The really bad thing was the suspicion that Aine and Duine's spirits became the core principles of good and evil within the world of Avalon. There is no hard evidence for this, but there's a lot of circumstantial evidence.

This week, we got to talk to an expert on the fay, and to the chap who's been keeping the spirits of the Wild Hunt asleep for about 2000 years. The conclusions were:
  • Aine was probably the Queen's daughter. Since she was killed via a plot of the Winter Court, the Queen probably won't hold the human countries liable for her death. This is welcome news: the army of the fay would have to travel through our homeland to reach Greensward, and the collateral damage would have been significant.
  • The Queen may well want revenge on the Winter Court, but that's within Fairie.
  • Garanhir was probably the son of the Fairie King, Ailill, by another fay.
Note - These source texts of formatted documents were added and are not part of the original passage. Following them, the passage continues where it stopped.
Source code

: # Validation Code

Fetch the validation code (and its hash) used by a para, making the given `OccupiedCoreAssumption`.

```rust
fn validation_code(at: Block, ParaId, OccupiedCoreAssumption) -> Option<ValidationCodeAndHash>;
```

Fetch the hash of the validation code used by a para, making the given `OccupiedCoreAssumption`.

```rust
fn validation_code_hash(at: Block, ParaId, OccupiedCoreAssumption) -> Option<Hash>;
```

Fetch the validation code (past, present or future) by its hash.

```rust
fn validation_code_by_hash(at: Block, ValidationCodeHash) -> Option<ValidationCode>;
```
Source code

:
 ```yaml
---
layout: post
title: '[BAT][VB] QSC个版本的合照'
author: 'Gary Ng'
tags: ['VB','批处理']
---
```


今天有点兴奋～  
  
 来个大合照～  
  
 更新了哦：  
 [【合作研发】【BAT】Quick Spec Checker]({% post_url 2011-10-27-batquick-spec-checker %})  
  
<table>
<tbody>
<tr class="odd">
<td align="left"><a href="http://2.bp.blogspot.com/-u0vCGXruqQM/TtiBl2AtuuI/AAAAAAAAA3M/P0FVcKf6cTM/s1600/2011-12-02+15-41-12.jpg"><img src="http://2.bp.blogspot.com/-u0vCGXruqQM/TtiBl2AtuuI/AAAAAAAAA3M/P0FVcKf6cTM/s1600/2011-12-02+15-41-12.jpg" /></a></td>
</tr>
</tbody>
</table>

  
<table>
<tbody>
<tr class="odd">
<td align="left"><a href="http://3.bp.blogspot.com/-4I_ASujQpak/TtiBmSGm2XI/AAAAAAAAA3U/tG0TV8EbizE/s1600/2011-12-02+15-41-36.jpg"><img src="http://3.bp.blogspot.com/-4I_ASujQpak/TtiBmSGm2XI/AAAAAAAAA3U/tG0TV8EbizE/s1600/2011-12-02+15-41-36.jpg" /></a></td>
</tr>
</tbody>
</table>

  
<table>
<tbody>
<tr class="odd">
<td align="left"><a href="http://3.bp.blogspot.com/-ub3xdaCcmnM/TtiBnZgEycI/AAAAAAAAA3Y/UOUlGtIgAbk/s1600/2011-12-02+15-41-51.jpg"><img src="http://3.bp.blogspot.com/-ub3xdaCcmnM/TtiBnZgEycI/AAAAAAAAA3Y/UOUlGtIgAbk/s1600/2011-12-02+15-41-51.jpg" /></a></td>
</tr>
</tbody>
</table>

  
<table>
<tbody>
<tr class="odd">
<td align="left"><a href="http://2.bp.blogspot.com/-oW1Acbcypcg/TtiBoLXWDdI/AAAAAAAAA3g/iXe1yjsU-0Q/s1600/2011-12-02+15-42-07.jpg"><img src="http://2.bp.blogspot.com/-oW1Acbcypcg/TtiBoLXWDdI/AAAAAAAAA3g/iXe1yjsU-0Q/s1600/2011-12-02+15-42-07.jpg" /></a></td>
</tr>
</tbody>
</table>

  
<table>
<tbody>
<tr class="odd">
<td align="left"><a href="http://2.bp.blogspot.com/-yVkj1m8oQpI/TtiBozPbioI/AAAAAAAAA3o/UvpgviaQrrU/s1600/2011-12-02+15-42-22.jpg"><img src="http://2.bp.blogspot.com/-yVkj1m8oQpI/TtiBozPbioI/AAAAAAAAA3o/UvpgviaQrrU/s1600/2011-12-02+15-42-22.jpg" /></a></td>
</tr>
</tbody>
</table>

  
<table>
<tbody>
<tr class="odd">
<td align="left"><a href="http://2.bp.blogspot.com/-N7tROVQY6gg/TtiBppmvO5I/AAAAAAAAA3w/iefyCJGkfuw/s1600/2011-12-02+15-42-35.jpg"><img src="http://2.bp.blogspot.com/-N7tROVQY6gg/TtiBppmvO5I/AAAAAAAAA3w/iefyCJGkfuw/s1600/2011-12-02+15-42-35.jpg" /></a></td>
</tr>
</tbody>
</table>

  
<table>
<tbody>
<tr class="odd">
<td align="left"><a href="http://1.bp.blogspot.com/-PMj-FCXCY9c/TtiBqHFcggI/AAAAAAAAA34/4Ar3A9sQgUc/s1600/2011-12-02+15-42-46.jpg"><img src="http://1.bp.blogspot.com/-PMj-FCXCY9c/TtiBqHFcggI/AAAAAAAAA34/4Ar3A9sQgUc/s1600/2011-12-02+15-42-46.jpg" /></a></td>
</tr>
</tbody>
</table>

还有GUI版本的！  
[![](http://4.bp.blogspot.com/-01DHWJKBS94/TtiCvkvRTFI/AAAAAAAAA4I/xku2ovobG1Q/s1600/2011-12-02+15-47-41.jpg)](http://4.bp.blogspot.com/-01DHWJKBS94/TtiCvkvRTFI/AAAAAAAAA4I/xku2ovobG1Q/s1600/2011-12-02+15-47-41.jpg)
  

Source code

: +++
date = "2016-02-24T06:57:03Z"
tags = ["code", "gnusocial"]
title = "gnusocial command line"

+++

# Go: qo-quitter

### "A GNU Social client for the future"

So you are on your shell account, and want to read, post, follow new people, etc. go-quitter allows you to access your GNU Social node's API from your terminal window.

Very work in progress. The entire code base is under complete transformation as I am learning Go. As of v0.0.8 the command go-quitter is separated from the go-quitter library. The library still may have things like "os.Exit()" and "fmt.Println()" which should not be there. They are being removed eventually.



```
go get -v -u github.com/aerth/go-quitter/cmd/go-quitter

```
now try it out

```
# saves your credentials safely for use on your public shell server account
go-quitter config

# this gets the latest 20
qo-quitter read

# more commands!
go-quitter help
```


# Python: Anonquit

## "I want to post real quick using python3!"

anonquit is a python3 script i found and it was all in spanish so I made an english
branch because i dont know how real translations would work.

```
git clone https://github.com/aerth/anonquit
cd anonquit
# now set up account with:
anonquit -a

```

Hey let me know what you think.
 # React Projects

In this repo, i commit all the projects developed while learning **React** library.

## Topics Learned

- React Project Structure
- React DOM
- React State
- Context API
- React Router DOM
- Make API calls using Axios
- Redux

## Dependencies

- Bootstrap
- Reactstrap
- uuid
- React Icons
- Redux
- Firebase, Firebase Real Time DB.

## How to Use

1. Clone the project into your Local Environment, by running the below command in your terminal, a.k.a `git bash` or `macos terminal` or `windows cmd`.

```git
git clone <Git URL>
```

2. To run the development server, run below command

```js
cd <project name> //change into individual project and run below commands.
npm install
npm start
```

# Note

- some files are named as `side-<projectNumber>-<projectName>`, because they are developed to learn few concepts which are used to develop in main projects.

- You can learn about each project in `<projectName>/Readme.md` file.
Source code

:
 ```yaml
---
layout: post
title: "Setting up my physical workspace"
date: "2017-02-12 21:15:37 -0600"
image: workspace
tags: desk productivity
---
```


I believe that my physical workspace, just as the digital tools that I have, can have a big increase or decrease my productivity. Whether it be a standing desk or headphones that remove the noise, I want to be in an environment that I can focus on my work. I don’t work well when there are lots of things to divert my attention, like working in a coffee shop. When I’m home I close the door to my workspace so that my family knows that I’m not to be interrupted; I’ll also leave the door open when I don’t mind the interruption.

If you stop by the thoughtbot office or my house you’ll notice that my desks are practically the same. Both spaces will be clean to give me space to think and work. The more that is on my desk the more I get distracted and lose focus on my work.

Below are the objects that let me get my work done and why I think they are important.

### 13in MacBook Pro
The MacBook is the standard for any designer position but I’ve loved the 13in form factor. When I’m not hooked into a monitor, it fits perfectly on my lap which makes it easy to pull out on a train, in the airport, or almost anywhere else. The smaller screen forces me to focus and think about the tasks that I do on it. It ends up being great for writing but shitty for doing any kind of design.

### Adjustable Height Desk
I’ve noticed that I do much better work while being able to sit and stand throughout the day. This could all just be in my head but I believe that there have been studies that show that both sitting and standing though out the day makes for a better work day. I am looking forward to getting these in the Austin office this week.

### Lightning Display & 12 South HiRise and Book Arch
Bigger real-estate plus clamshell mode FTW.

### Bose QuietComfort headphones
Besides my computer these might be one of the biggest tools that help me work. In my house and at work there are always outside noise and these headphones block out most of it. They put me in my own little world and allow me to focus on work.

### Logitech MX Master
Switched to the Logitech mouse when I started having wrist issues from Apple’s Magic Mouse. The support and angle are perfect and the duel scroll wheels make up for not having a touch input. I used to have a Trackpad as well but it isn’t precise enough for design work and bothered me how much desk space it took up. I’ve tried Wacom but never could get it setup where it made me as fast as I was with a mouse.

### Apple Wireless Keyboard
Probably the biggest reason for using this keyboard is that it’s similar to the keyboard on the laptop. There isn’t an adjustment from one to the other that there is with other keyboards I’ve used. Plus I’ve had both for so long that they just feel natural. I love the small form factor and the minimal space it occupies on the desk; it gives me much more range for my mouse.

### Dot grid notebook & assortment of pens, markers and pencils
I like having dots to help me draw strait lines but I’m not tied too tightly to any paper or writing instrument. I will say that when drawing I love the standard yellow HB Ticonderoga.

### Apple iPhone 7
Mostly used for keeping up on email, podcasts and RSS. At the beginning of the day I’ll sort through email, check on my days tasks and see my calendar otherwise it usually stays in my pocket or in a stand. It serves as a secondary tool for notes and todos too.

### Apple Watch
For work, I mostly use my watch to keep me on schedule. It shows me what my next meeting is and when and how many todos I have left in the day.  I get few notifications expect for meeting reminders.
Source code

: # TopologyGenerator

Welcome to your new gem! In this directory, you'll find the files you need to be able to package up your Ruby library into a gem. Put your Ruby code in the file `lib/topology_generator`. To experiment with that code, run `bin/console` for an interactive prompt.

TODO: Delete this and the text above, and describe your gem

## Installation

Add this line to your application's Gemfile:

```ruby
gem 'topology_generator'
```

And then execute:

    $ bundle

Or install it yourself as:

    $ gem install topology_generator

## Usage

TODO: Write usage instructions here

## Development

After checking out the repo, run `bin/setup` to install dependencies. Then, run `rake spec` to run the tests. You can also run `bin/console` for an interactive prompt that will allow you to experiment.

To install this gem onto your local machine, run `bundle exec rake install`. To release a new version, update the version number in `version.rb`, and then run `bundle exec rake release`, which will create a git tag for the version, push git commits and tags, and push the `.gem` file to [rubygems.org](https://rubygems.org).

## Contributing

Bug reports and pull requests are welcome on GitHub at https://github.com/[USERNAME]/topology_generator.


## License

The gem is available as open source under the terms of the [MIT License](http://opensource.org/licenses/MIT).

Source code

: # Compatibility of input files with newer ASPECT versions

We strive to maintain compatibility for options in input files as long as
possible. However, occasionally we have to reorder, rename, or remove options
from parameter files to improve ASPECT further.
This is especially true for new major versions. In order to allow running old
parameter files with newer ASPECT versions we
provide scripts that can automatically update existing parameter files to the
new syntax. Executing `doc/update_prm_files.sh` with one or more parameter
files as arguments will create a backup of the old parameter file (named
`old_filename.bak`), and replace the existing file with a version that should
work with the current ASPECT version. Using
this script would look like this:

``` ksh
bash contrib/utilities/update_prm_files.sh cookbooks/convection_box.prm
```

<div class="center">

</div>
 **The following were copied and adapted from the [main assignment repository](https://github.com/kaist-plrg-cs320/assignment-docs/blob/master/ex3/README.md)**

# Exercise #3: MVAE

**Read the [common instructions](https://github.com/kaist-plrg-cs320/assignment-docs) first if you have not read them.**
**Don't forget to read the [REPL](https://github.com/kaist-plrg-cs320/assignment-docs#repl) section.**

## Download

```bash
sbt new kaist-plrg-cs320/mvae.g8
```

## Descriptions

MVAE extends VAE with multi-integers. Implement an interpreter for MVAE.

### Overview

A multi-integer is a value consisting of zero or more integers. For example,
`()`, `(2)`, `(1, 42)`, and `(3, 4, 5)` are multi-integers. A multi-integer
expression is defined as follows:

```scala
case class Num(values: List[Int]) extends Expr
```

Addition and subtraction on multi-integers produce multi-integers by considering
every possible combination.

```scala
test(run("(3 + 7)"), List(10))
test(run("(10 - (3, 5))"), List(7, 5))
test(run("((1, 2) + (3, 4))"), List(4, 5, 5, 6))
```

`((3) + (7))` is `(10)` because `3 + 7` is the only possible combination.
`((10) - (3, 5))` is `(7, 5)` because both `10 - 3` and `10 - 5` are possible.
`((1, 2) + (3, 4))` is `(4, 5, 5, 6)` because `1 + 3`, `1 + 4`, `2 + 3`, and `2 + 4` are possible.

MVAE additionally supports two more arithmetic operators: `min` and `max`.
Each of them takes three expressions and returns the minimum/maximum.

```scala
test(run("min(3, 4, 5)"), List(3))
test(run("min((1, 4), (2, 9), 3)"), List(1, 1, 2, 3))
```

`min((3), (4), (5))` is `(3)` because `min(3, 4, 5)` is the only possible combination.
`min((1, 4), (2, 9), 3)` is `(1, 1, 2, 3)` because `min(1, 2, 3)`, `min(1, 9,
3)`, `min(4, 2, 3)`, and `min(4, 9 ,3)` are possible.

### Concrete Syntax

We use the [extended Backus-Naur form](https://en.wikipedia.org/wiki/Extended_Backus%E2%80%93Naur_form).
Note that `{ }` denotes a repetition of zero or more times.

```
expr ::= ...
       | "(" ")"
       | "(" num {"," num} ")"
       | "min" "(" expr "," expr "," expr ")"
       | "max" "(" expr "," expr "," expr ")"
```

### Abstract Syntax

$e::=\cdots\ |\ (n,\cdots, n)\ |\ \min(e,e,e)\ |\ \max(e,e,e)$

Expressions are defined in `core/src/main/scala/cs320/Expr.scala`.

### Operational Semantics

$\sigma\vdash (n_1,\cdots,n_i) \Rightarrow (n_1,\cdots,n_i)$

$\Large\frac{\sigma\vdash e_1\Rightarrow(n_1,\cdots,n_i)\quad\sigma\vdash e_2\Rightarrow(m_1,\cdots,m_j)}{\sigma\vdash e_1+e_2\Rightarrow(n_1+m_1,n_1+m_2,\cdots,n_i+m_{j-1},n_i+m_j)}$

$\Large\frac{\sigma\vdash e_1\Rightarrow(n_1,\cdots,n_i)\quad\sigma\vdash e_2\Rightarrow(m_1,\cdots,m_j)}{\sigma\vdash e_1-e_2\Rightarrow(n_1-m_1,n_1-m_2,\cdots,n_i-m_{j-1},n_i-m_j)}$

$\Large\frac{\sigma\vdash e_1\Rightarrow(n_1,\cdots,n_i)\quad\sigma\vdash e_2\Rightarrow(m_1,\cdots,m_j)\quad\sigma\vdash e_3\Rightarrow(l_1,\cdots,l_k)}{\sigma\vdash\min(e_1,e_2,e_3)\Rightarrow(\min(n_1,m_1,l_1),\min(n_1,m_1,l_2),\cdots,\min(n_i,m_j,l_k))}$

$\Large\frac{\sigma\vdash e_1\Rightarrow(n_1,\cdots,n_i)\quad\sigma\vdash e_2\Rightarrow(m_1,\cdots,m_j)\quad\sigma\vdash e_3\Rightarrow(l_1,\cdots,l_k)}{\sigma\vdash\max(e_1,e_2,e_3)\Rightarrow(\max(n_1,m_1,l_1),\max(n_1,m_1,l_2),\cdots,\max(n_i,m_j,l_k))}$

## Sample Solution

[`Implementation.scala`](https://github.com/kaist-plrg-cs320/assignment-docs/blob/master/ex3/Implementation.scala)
The king may want revenge on Greensward, but one fay lord and his warband will do less damage than a whole army to our homeland.
  • The fay may well not be aware that Aine, Garanhir and Duine have been dead for over 3,000 years. They would naturally have lived far longer than that, and their spirits have apparently not returned to Fairie, as far as anyone we have access to knows. Garanhir's certainly has not, its location is known.
So our next mission is to recover the bones from the site of the battle where Aine and Duine were killed.